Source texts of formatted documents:
|---|
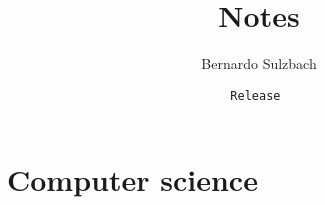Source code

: \documentclass[12pt, oneside]{book}
\title{\Huge Notes}
\author{Bernardo Sulzbach}
\date{\texttt{Release }}
\begin{document}
\hypersetup{pageanchor=false} %
\begin{titlepage}
\maketitle
\end{titlepage}
\hypersetup{pageanchor=true}

\tableofcontents






\part{Computer science}











\printbibliography
\end{document}
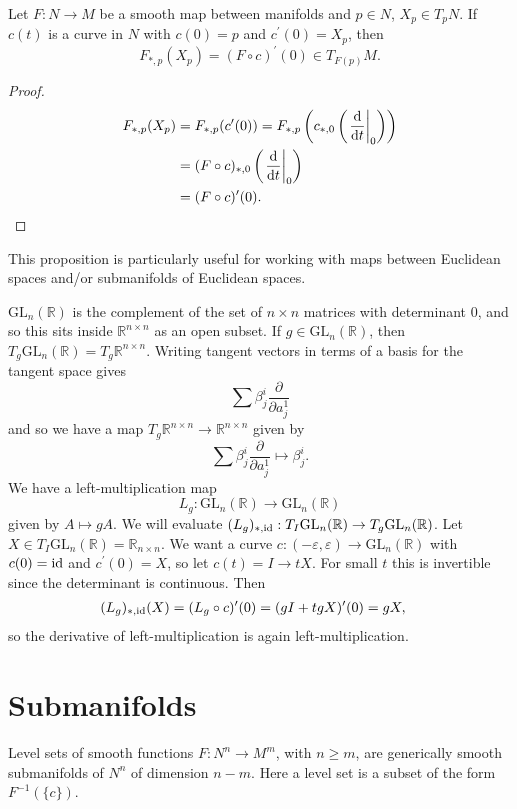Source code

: \begin{prop}
Let $F: N \to M$ be a smooth map between manifolds and
$p \in N$, $X_p \in T_p N$. If $c(t)$ is a curve in $N$ with
$c(0) = p$ and $c^\prime(0) = X_p$, then
$$
  F_{\ast, p}(X_p)
= (F \circ c)^\prime(0) \in T_{F(p)} M.
$$
\end{prop}
\begin{proof}
\begin{align*}
   F_{\ast, p}(X_p)
&= F_{\ast, p}(c^\prime(0))
 = F_{\ast, p}
     \left(
       c_{\ast,0}
       \left(
         \left.\frac{\mathop{}\!\mathrm{d}}{\mathop{}\!\mathrm{d} t}\right|_0
       \right)
     \right) \\
&= (F \circ c)_{\ast, 0}
     \left(
       \left.\frac{\mathop{}\!\mathrm{d}}{\mathop{}\!\mathrm{d} t}\right|_0
     \right) \\
&= (F \circ c)^\prime(0).
\end{align*}
\end{proof}

\begin{remark}
This proposition is particularly useful for working with maps between
Euclidean spaces and/or submanifolds of Euclidean spaces.
\end{remark}

\begin{xmpl}
$\mathrm{GL}_n(\mathbb{R})$ is the complement of the set of $n \times
n$ matrices with determinant 0, and so this sits inside $\mathbb{R}^{n
  \times n}$ as an open subset. If $g \in \mathrm{GL}_n(\mathbb{R})$,
then $T_g \mathrm{GL}_n(\mathbb{R}) = T_g \mathbb{R}^{n \times n}$.
Writing tangent vectors in terms of a basis for the tangent space gives
$$
\sum
  \beta^i_j \frac{\partial}{\partial a^1_j}
$$
and so we have a map
$T_g \mathbb{R}^{n \times n} \to \mathbb{R}^{n \times n}$ given by
$$
\sum
  \beta^i_j \frac{\partial}{\partial a^1_j}
\mapsto
  \beta^i_j.
$$
We have a left-multiplication map
$$
L_g: \mathrm{GL}_n(\mathbb{R}) \to \mathrm{GL}_n(\mathbb{R})
$$
given by $A \mapsto gA$. We will evaluate
$(L_g)_{\ast, \mathrm{id}} : T_I \mathrm{GL}_n(\mathbb{R}) \to T_g \mathrm{GL}_n(\mathbb{R})$.
Let $X \in T_I \mathrm{GL}_n(\mathbb{R}) = \mathbb{R}_{n \times
  n}$. We want a curve
$c: (-\varepsilon, \varepsilon) \to \mathrm{GL}_n(\mathbb{R})$ with
$c(0) = \mathrm{id}$ and $c^\prime(0) = X$, so let $c(t) = I \to t X$. For
small $t$ this is invertible since the determinant is continuous. Then
\begin{align*}
   (L_g)_{\ast, \mathrm{id}}(X)
&= (L_g \circ c)^\prime(0)
 = (gI + tgX)^\prime(0)
 = gX,
\end{align*}
so the derivative of left-multiplication is again left-multiplication.
\end{xmpl}

\section{Submanifolds}
Level sets of smooth functions $F: N^n \to M^m$, with $n \geq m$, are
generically smooth submanifolds of $N^n$ of dimension $n - m$. Here a
level set is a subset of the form $F^{-1}(\{c\})$.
|---|
» **Assignment**
All preceding records should be duplicated verbatim, images excepted.

» **Response**
Source code

: \documentclass[12pt, oneside]{book}
\title{\Huge Notes}
\author{Bernardo Sulzbach}
\date{\texttt{Release }}
\begin{document}
\hypersetup{pageanchor=false} %
\begin{titlepage}
\maketitle
\end{titlepage}
\hypersetup{pageanchor=true}

\tableofcontents






\part{Computer science}











\printbibliography
\end{document}
Source code

: \begin{prop}
Let $F: N \to M$ be a smooth map between manifolds and
$p \in N$, $X_p \in T_p N$. If $c(t)$ is a curve in $N$ with
$c(0) = p$ and $c^\prime(0) = X_p$, then
$$
  F_{\ast, p}(X_p)
= (F \circ c)^\prime(0) \in T_{F(p)} M.
$$
\end{prop}
\begin{proof}
\begin{align*}
   F_{\ast, p}(X_p)
&= F_{\ast, p}(c^\prime(0))
 = F_{\ast, p}
     \left(
       c_{\ast,0}
       \left(
         \left.\frac{\mathop{}\!\mathrm{d}}{\mathop{}\!\mathrm{d} t}\right|_0
       \right)
     \right) \\
&= (F \circ c)_{\ast, 0}
     \left(
       \left.\frac{\mathop{}\!\mathrm{d}}{\mathop{}\!\mathrm{d} t}\right|_0
     \right) \\
&= (F \circ c)^\prime(0).
\end{align*}
\end{proof}

\begin{remark}
This proposition is particularly useful for working with maps between
Euclidean spaces and/or submanifolds of Euclidean spaces.
\end{remark}

\begin{xmpl}
$\mathrm{GL}_n(\mathbb{R})$ is the complement of the set of $n \times
n$ matrices with determinant 0, and so this sits inside $\mathbb{R}^{n
  \times n}$ as an open subset. If $g \in \mathrm{GL}_n(\mathbb{R})$,
then $T_g \mathrm{GL}_n(\mathbb{R}) = T_g \mathbb{R}^{n \times n}$.
Writing tangent vectors in terms of a basis for the tangent space gives
$$
\sum
  \beta^i_j \frac{\partial}{\partial a^1_j}
$$
and so we have a map
$T_g \mathbb{R}^{n \times n} \to \mathbb{R}^{n \times n}$ given by
$$
\sum
  \beta^i_j \frac{\partial}{\partial a^1_j}
\mapsto
  \beta^i_j.
$$
We have a left-multiplication map
$$
L_g: \mathrm{GL}_n(\mathbb{R}) \to \mathrm{GL}_n(\mathbb{R})
$$
given by $A \mapsto gA$. We will evaluate
$(L_g)_{\ast, \mathrm{id}} : T_I \mathrm{GL}_n(\mathbb{R}) \to T_g \mathrm{GL}_n(\mathbb{R})$.
Let $X \in T_I \mathrm{GL}_n(\mathbb{R}) = \mathbb{R}_{n \times
  n}$. We want a curve
$c: (-\varepsilon, \varepsilon) \to \mathrm{GL}_n(\mathbb{R})$ with
$c(0) = \mathrm{id}$ and $c^\prime(0) = X$, so let $c(t) = I \to t X$. For
small $t$ this is invertible since the determinant is continuous. Then
\begin{align*}
   (L_g)_{\ast, \mathrm{id}}(X)
&= (L_g \circ c)^\prime(0)
 = (gI + tgX)^\prime(0)
 = gX,
\end{align*}
so the derivative of left-multiplication is again left-multiplication.
\end{xmpl}

\section{Submanifolds}
Level sets of smooth functions $F: N^n \to M^m$, with $n \geq m$, are
generically smooth submanifolds of $N^n$ of dimension $n - m$. Here a
level set is a subset of the form $F^{-1}(\{c\})$.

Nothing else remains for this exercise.